La sainteté est sans cesse supérieure à la réforme. L’Eglise, sitôt qu'elle s’organise, est en elle-même transgression de l'ordre de Dieu

Publié le par Michel Durand

 La sainteté est sans cesse supérieure à la réforme. L’Eglise, sitôt qu'elle s’organise, est en elle-même transgression de l'ordre de Dieu

Jacques Ellul : Chapitre X Eppur si muove !

 

 

Comme pour les chapitres précédents je note en cette page ce qui me permettrait d’en faire un exposé.

Voir, à ce sujet, sur ce blogue, avec le moteur de recherche en y écrivant : Jacques Ellul.

 

Jacques Ellul termine son livre, La subversion du christianisme, avec une réelle note d’optimisme.

Il importe de ne pas retenir que les erreurs de l’Église. Actuellement, parmi ces erreurs je classe Trump, les évangélistes, la droitisation des chrétiens.

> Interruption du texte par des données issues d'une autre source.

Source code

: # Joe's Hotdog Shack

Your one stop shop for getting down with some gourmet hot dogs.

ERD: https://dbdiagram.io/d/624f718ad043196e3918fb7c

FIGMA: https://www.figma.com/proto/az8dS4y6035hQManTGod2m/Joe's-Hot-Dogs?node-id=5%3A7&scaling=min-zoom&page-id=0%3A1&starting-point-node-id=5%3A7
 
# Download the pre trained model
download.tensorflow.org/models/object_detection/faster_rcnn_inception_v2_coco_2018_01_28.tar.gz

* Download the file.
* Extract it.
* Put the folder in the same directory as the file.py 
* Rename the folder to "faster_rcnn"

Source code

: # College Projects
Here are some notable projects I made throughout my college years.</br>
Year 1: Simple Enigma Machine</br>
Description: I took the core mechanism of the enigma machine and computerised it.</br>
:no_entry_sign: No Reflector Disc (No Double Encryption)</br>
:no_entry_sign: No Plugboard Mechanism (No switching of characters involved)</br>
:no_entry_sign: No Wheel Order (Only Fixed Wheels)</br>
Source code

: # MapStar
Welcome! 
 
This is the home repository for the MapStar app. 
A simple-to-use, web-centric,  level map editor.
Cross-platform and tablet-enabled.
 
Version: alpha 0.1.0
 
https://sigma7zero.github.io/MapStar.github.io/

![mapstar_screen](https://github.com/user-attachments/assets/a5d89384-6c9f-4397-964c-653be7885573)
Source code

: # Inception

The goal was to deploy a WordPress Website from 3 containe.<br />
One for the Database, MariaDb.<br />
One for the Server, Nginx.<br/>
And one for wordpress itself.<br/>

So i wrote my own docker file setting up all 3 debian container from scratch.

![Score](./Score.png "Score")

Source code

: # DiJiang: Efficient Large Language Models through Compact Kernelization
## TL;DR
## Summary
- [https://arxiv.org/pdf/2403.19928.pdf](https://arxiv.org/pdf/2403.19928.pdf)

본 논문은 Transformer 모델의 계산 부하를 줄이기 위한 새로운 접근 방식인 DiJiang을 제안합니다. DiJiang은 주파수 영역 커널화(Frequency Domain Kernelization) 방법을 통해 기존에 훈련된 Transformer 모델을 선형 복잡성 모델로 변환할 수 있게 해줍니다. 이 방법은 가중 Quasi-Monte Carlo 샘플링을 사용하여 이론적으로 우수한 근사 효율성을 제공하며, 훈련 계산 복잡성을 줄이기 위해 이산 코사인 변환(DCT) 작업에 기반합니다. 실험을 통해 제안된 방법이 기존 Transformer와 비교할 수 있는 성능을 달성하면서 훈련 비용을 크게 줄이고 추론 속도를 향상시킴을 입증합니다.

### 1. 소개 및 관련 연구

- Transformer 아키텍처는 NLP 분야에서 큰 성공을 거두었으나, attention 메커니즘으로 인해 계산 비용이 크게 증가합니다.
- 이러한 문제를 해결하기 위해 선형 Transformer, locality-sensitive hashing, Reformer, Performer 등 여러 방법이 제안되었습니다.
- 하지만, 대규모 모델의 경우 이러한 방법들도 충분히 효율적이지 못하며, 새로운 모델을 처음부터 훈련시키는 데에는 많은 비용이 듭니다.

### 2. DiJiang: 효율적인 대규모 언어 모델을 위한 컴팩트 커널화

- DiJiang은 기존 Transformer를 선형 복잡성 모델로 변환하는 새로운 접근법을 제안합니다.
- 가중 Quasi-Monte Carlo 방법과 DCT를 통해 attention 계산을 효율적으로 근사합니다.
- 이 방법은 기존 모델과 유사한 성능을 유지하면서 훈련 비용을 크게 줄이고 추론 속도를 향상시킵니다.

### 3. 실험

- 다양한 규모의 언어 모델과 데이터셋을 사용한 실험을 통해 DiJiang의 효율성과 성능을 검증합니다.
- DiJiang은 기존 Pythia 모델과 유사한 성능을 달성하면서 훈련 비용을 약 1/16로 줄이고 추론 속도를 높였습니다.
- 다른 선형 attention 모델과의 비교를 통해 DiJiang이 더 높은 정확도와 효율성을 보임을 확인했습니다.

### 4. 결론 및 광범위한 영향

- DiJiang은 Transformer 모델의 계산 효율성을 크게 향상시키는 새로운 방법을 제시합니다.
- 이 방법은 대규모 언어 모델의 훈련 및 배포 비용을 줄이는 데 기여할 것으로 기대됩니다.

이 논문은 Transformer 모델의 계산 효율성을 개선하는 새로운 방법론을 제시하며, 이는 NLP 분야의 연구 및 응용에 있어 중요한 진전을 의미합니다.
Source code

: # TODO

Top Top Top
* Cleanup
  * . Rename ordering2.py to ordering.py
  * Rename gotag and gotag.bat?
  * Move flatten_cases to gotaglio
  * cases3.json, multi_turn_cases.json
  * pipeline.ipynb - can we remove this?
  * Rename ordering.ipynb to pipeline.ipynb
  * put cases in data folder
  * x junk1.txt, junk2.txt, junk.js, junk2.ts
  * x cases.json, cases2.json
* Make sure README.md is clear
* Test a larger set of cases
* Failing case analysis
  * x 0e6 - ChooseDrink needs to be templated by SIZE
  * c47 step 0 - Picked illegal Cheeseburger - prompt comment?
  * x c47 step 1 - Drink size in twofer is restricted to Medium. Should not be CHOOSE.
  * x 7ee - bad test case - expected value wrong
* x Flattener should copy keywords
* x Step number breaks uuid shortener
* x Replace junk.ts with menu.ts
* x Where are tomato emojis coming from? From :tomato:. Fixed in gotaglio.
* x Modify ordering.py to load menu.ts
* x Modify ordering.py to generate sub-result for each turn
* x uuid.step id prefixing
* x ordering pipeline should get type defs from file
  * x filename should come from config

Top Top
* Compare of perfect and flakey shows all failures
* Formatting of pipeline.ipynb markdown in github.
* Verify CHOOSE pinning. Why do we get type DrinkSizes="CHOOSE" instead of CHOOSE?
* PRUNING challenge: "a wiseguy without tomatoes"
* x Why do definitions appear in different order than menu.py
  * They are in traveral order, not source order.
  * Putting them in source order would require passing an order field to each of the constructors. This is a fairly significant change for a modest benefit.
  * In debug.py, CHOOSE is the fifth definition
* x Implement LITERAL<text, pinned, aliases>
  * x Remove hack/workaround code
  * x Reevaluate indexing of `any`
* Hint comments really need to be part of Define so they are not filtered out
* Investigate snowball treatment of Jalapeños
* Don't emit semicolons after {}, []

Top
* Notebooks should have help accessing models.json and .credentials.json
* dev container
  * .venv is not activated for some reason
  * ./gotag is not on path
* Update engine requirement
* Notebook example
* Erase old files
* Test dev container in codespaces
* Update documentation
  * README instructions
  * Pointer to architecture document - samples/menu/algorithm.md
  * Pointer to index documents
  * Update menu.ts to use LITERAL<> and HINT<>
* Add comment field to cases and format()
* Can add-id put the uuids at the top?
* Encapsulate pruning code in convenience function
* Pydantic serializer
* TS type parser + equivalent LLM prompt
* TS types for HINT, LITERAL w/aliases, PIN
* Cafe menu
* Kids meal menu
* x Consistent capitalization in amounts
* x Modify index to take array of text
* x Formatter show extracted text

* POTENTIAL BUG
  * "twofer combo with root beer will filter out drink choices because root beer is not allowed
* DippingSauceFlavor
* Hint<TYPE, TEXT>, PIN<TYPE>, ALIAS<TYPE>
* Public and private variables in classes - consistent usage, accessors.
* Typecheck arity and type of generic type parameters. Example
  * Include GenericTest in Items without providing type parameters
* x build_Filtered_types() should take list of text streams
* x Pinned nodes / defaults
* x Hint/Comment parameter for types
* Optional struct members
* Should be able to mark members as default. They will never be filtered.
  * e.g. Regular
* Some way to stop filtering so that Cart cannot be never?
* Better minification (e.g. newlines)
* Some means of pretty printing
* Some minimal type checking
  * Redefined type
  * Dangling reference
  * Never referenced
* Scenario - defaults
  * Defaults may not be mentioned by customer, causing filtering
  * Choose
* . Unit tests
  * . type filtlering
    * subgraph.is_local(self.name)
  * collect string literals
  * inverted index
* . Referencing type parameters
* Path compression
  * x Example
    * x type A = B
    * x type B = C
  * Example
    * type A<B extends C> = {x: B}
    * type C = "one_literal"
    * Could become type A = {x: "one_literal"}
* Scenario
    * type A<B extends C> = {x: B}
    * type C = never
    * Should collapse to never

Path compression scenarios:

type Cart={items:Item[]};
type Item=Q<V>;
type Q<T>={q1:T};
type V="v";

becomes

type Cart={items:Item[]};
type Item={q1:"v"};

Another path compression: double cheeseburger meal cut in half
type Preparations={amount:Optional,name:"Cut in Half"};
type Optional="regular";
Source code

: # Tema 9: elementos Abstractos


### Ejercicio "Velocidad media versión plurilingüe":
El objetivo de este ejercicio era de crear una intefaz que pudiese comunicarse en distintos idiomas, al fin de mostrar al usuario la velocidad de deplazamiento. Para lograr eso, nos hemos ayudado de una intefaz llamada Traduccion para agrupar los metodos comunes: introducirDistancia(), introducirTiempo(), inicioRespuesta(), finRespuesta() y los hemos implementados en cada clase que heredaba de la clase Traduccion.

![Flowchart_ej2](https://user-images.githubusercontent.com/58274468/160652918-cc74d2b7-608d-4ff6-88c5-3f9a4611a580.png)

Mais, ne pas oublier, il y a eu aussi des accusations fausses. Les grande offensive par les « lumières » sont parfois injustifiés.

Seulement, il y a de simples mensonges, émanant comme il se doit du prince du mensonge, et destinés seulement à de la propagande. Poutine, Eglise russe, Trump, évangélistes… catholique d’extreme droite.

N’empêche que l’on doit bien voir ce qui a ouvert ce type d’accusation :

1 -Eglise bourgeoise, conservatrice - exploitation - colonisation - expansion - extractivisme

Et, 2 - l’attitude évangélique est de reconnaître dans les accusations ce qui est exact. Il importe d’entrer en dialogue avec les accusateurs

==== se réformer / écouter / chercher la vérité.

====== > pas d’apologétique dogmatique se crispant sur de vieux dogme

LE DROIT ; l’Institution se dresse contre l’Évangile.

« Finalement, on retrouvait la vieille orientation, traditionnelle : pour la réforme générale de l'Église, on se fiait au droit, à l'autorité, à l'institution ; pour l’orientation individuelle, il n'y avait d’issue que dans un spiritualisme désincarné, une piété et purement personnelle et le modèle tout trouvé devenait Bernadette Soubirous ouThérèse de Lisieux. »

 

Jacques Ellul dans ce dernier chapitre montre un optimisme radical. L’Église s’est laissée pervertir. Elle a subi la perversion du christianisme ; mais elle sait se redresser et il y a la subversion de la subversion.

Malgré toutes les perversions, l’Église continue. Les disciples continuent à transmettre la vérité.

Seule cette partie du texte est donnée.